Discussion, line 331
In brief, in our material, the HPV DNA test illustrated better performance for the detection of STIs positivity than the APTIMA test (sensitivity 52.94% vs. 33.82%) whereas conversely the APTIMA test had better performance in the detection of STI negative cases than the HPV DNA test (specificity 77% vs 60%). However, the two methods did not differ in terms of PPV, NPV and overall accuracy. Phenomenally, this represents an unexpected result, given APTIMA’s enhanced predictive value compared with that of HPV DNA test, especially given the study’s characteristics - conducted in a referral population (colopscopy patients) and not a screening population [4,14,17]. Possibly, this might be attributed to the relatively few total HG cases of this cohort, affecting overall APTIMA positivity rates [17].
Note:
This is not a phenomenally unexpected result. HPV DNA test detects the presence of viral DNA (whether or not the virus is active), and is more useful for detecting the overall presence of high-risk HPV types. HR HPV mRNA test detects the presence of mRNA produced by the virus, which indicates active viral expression. The true is that mRNA test is more closely associated with the risk of cervical (pre)cancer because it identifies active infections that are more likely to cause cellular changes. On the other side, HPV DNA test is more commonly used for initial screening because it identifies HPV infections early, even before they cause significant cellular changes. But if we consider that the presence of HR HPV is associated with the presence of other STIs, it is logical that if we detect all HR HPV infections, the association with other STIs will be higher (similar risk factors). Also because HPV is the most common human STI. Rephrase the text in this sense.

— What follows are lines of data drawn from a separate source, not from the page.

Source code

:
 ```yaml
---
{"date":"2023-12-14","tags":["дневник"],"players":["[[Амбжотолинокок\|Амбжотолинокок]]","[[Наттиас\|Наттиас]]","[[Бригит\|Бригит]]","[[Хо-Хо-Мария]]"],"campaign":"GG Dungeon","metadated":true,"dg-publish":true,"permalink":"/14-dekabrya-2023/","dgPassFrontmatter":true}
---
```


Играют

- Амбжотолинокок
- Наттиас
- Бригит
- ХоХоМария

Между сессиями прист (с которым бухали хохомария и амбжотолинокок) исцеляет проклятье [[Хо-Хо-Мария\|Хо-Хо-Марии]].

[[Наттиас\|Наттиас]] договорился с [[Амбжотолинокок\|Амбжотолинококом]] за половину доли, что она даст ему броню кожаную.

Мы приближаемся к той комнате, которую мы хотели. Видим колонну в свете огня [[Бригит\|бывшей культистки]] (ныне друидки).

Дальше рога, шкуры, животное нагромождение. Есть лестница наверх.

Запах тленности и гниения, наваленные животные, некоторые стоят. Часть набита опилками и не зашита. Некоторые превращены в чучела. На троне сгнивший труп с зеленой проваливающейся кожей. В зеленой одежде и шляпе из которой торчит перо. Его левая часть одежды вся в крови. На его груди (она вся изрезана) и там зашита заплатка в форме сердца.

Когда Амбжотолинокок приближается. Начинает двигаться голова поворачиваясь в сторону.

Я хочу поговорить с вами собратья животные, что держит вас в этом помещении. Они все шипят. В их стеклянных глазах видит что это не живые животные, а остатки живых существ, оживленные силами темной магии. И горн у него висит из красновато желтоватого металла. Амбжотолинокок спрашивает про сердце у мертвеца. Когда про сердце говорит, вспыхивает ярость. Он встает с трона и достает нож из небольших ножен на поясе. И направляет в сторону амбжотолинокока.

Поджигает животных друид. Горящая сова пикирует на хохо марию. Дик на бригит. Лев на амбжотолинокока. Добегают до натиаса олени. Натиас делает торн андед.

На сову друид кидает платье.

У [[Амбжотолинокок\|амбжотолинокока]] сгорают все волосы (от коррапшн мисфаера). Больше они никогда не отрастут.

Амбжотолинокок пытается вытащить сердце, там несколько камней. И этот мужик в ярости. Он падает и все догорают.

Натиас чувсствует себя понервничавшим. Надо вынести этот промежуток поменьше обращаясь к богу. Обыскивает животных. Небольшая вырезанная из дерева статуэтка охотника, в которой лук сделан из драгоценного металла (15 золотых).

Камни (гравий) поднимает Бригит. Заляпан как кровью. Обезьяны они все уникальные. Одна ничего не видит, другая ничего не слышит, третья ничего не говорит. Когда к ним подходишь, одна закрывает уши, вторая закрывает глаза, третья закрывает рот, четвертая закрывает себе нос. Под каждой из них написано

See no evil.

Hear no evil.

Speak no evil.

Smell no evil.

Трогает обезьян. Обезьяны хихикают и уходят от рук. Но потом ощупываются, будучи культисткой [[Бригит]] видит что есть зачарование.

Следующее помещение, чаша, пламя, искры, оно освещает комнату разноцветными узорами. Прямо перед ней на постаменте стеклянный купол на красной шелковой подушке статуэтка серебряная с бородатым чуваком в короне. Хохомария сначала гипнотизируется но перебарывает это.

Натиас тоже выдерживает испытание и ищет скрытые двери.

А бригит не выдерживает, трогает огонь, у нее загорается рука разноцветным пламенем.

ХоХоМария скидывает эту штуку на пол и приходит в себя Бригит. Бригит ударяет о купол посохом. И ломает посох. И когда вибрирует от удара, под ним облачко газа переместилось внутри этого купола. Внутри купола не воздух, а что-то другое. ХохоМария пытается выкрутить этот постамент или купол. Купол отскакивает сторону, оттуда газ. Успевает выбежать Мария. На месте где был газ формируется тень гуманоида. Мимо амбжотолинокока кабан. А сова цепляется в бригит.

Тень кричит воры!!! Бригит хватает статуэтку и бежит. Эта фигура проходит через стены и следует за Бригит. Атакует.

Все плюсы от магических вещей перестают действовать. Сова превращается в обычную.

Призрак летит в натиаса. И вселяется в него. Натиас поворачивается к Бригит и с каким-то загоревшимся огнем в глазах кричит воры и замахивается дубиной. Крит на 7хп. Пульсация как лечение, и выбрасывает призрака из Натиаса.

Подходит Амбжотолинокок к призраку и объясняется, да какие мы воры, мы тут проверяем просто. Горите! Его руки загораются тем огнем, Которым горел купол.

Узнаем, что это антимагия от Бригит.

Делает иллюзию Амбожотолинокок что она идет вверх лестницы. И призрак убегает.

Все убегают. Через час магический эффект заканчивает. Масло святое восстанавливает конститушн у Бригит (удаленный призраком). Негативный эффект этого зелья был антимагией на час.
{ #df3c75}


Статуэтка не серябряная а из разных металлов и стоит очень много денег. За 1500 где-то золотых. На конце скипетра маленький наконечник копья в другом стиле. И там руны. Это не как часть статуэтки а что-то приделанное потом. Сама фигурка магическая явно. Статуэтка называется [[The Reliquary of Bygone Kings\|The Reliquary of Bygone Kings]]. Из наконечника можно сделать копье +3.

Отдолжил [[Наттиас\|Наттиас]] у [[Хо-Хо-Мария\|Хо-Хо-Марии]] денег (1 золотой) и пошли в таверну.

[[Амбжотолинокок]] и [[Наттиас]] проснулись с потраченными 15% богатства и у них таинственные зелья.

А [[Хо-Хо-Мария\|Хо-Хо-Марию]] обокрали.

Thank you for your insightful comments. We have altered the text accordingly, integrating several of your points.
Conclusions, line 408
Despite our hypothesis that the APTIMA HPV assay might exhibit enhanced predictive value for bacterial STI co-infections in this colposcopic population of reproductive age was not affirmed in this study, this might be corroborated in other populations of referral cohorts with different demographic characteristics, hrHPV genotype distribution and overall background risk. The high prevalence of STIs commonly found in hrHPV-positive women as well as those referred for colposcopy who are per definition at elevated risk of developing cervical disease, indicate that comprehensive screening for genital infections in these populations may be justified [18,29,35]. With ongoing research in anti-STI vaccines currently under development, a possible co-administration with the HPV vaccine might emerge as a cost-effective public health intervention [1,35]. Furthermore, the potential for hrHPV and STI co-detection in vaginal or urine self-sampling material could eventually represent a ground-breaking strategy [1,32,33,35,36].
Note: This part belongs to the discussion. In the conclusion section, you should summarize the published results in 3-4 sentences. Rephrase the text in this sense.
Thank you for your point. We have altered the text to ameliorate the correct structure of the manuscript.